→ **Your assignment**
Make an exact copy of the entries, and keep any pictures out of it.

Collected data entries
┌────────
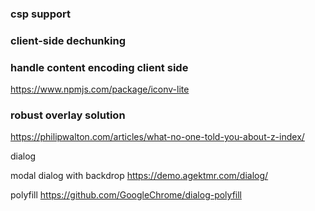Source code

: 
###  csp support

###  client-side dechunking

### handle content encoding client side

https://www.npmjs.com/package/iconv-lite

### robust overlay solution

https://philipwalton.com/articles/what-no-one-told-you-about-z-index/

dialog

modal dialog with backdrop https://demo.agektmr.com/dialog/

polyfill https://github.com/GoogleChrome/dialog-polyfill
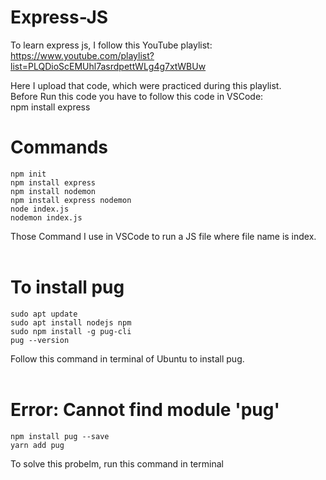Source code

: # Express-JS
To learn express js, I follow this YouTube playlist: https://www.youtube.com/playlist?list=PLQDioScEMUhl7asrdpettWLg4g7xtWBUw<br>

Here I upload that code, which were practiced during this playlist.
<br>
Before Run this code you have to follow this code in VSCode:<br>
npm install express
# Commands

    npm init
    npm install express
    npm install nodemon
    npm install express nodemon
    node index.js
    nodemon index.js
Those Command I use in VSCode to run a JS file where file name is index.
<br><br>


# To install pug

    sudo apt update
    sudo apt install nodejs npm
    sudo npm install -g pug-cli
    pug --version
Follow this command in terminal of Ubuntu to install pug.
<br><br>

# Error: Cannot find module 'pug'

    npm install pug --save
    yarn add pug

To solve this probelm, run this command in terminal
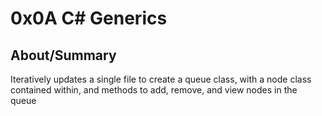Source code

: # 0x0A C# Generics

## About/Summary
Iteratively updates a single file to create a queue class, with a node class contained within, and methods to add, remove, and view nodes in the queue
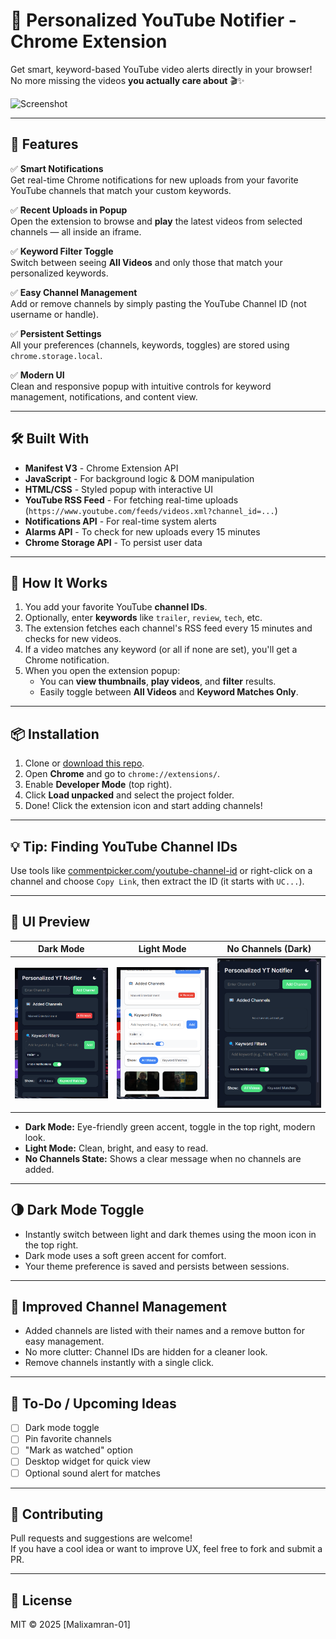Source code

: # 🎯 Personalized YouTube Notifier - Chrome Extension

Get smart, keyword-based YouTube video alerts directly in your browser!  
No more missing the videos **you actually care about** 🎬✨

![Screenshot](./screenshot.png)

---

## 🚀 Features

✅ **Smart Notifications**  
Get real-time Chrome notifications for new uploads from your favorite YouTube channels that match your custom keywords.

✅ **Recent Uploads in Popup**  
Open the extension to browse and **play** the latest videos from selected channels — all inside an iframe.

✅ **Keyword Filter Toggle**  
Switch between seeing **All Videos** and only those that match your personalized keywords.

✅ **Easy Channel Management**  
Add or remove channels by simply pasting the YouTube Channel ID (not username or handle).

✅ **Persistent Settings**  
All your preferences (channels, keywords, toggles) are stored using `chrome.storage.local`.

✅ **Modern UI**  
Clean and responsive popup with intuitive controls for keyword management, notifications, and content view.

---

## 🛠️ Built With

- **Manifest V3** - Chrome Extension API
- **JavaScript** - For background logic & DOM manipulation
- **HTML/CSS** - Styled popup with interactive UI
- **YouTube RSS Feed** - For fetching real-time uploads (`https://www.youtube.com/feeds/videos.xml?channel_id=...`)
- **Notifications API** - For real-time system alerts
- **Alarms API** - To check for new uploads every 15 minutes
- **Chrome Storage API** - To persist user data

---

## 🧠 How It Works

1. You add your favorite YouTube **channel IDs**.
2. Optionally, enter **keywords** like `trailer`, `review`, `tech`, etc.
3. The extension fetches each channel's RSS feed every 15 minutes and checks for new videos.
4. If a video matches any keyword (or all if none are set), you'll get a Chrome notification.
5. When you open the extension popup:
   - You can **view thumbnails**, **play videos**, and **filter** results.
   - Easily toggle between **All Videos** and **Keyword Matches Only**.

---

## 📦 Installation

1. Clone or [download this repo](https://github.com/Malixamran-01/Personalized-Youtube-Notifier.git).
2. Open **Chrome** and go to `chrome://extensions/`.
3. Enable **Developer Mode** (top right).
4. Click **Load unpacked** and select the project folder.
5. Done! Click the extension icon and start adding channels!

---

## 💡 Tip: Finding YouTube Channel IDs

Use tools like [commentpicker.com/youtube-channel-id](https://commentpicker.com/youtube-channel-id.php) or right-click on a channel and choose `Copy Link`, then extract the ID (it starts with `UC...`).

---

## 📸 UI Preview

| Dark Mode | Light Mode | No Channels (Dark) |
|-----------|------------|--------------------|
| ![Dark Mode](Screenshots\Dark.png) | ![Light Mode](Screenshots\Light.png) | ![No Channels](\Screenshots\Dark-NoChannels.png) |

- **Dark Mode:** Eye-friendly green accent, toggle in the top right, modern look.
- **Light Mode:** Clean, bright, and easy to read.
- **No Channels State:** Shows a clear message when no channels are added.

---

## 🌗 Dark Mode Toggle

- Instantly switch between light and dark themes using the moon icon in the top right.
- Dark mode uses a soft green accent for comfort.
- Your theme preference is saved and persists between sessions.

---

## 🧩 Improved Channel Management

- Added channels are listed with their names and a remove button for easy management.
- No more clutter: Channel IDs are hidden for a cleaner look.
- Remove channels instantly with a single click.

---

## 🧪 To-Do / Upcoming Ideas

- [ ] Dark mode toggle
- [ ] Pin favorite channels
- [ ] "Mark as watched" option
- [ ] Desktop widget for quick view
- [ ] Optional sound alert for matches

---

## 🤝 Contributing

Pull requests and suggestions are welcome!  
If you have a cool idea or want to improve UX, feel free to fork and submit a PR.

---

## 📄 License

MIT © 2025 [Malixamran-01]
└────────
→ **Response to the task**
Source code

: 
###  csp support

###  client-side dechunking

### handle content encoding client side

https://www.npmjs.com/package/iconv-lite

### robust overlay solution

https://philipwalton.com/articles/what-no-one-told-you-about-z-index/

dialog

modal dialog with backdrop https://demo.agektmr.com/dialog/

polyfill https://github.com/GoogleChrome/dialog-polyfill
Source code

: # Express-JS
To learn express js, I follow this YouTube playlist: https://www.youtube.com/playlist?list=PLQDioScEMUhl7asrdpettWLg4g7xtWBUw<br>

Here I upload that code, which were practiced during this playlist.
<br>
Before Run this code you have to follow this code in VSCode:<br>
npm install express
# Commands

    npm init
    npm install express
    npm install nodemon
    npm install express nodemon
    node index.js
    nodemon index.js
Those Command I use in VSCode to run a JS file where file name is index.
<br><br>


# To install pug

    sudo apt update
    sudo apt install nodejs npm
    sudo npm install -g pug-cli
    pug --version
Follow this command in terminal of Ubuntu to install pug.
<br><br>

# Error: Cannot find module 'pug'

    npm install pug --save
    yarn add pug

To solve this probelm, run this command in terminal
Source code

: # 0x0A C# Generics

## About/Summary
Iteratively updates a single file to create a queue class, with a node class contained within, and methods to add, remove, and view nodes in the queue
Source code

: # 🎯 Personalized YouTube Notifier - Chrome Extension

Get smart, keyword-based YouTube video alerts directly in your browser!  
No more missing the videos **you actually care about** 🎬✨

![Screenshot](./screenshot.png)

---

## 🚀 Features

✅ **Smart Notifications**  
Get real-time Chrome notifications for new uploads from your favorite YouTube channels that match your custom keywords.

✅ **Recent Uploads in Popup**  
Open the extension to browse and **play** the latest videos from selected channels — all inside an iframe.

✅ **Keyword Filter Toggle**  
Switch between seeing **All Videos** and only those that match your personalized keywords.

✅ **Easy Channel Management**  
Add or remove channels by simply pasting the YouTube Channel ID (not username or handle).

✅ **Persistent Settings**  
All your preferences (channels, keywords, toggles) are stored using `chrome.storage.local`.

✅ **Modern UI**  
Clean and responsive popup with intuitive controls for keyword management, notifications, and content view.

---

## 🛠️ Built With

- **Manifest V3** - Chrome Extension API
- **JavaScript** - For background logic & DOM manipulation
- **HTML/CSS** - Styled popup with interactive UI
- **YouTube RSS Feed** - For fetching real-time uploads (`https://www.youtube.com/feeds/videos.xml?channel_id=...`)
- **Notifications API** - For real-time system alerts
- **Alarms API** - To check for new uploads every 15 minutes
- **Chrome Storage API** - To persist user data

---

## 🧠 How It Works

1. You add your favorite YouTube **channel IDs**.
2. Optionally, enter **keywords** like `trailer`, `review`, `tech`, etc.
3. The extension fetches each channel's RSS feed every 15 minutes and checks for new videos.
4. If a video matches any keyword (or all if none are set), you'll get a Chrome notification.
5. When you open the extension popup:
   - You can **view thumbnails**, **play videos**, and **filter** results.
   - Easily toggle between **All Videos** and **Keyword Matches Only**.

---

## 📦 Installation

1. Clone or [download this repo](https://github.com/Malixamran-01/Personalized-Youtube-Notifier.git).
2. Open **Chrome** and go to `chrome://extensions/`.
3. Enable **Developer Mode** (top right).
4. Click **Load unpacked** and select the project folder.
5. Done! Click the extension icon and start adding channels!

---

## 💡 Tip: Finding YouTube Channel IDs

Use tools like [commentpicker.com/youtube-channel-id](https://commentpicker.com/youtube-channel-id.php) or right-click on a channel and choose `Copy Link`, then extract the ID (it starts with `UC...`).

---

## 📸 UI Preview

| Dark Mode | Light Mode | No Channels (Dark) |
|-----------|------------|--------------------|
| ![Dark Mode](Screenshots\Dark.png) | ![Light Mode](Screenshots\Light.png) | ![No Channels](\Screenshots\Dark-NoChannels.png) |

- **Dark Mode:** Eye-friendly green accent, toggle in the top right, modern look.
- **Light Mode:** Clean, bright, and easy to read.
- **No Channels State:** Shows a clear message when no channels are added.

---

## 🌗 Dark Mode Toggle

- Instantly switch between light and dark themes using the moon icon in the top right.
- Dark mode uses a soft green accent for comfort.
- Your theme preference is saved and persists between sessions.

---

## 🧩 Improved Channel Management

- Added channels are listed with their names and a remove button for easy management.
- No more clutter: Channel IDs are hidden for a cleaner look.
- Remove channels instantly with a single click.

---

## 🧪 To-Do / Upcoming Ideas

- [ ] Dark mode toggle
- [ ] Pin favorite channels
- [ ] "Mark as watched" option
- [ ] Desktop widget for quick view
- [ ] Optional sound alert for matches

---

## 🤝 Contributing

Pull requests and suggestions are welcome!  
If you have a cool idea or want to improve UX, feel free to fork and submit a PR.

---

## 📄 License

MIT © 2025 [Malixamran-01]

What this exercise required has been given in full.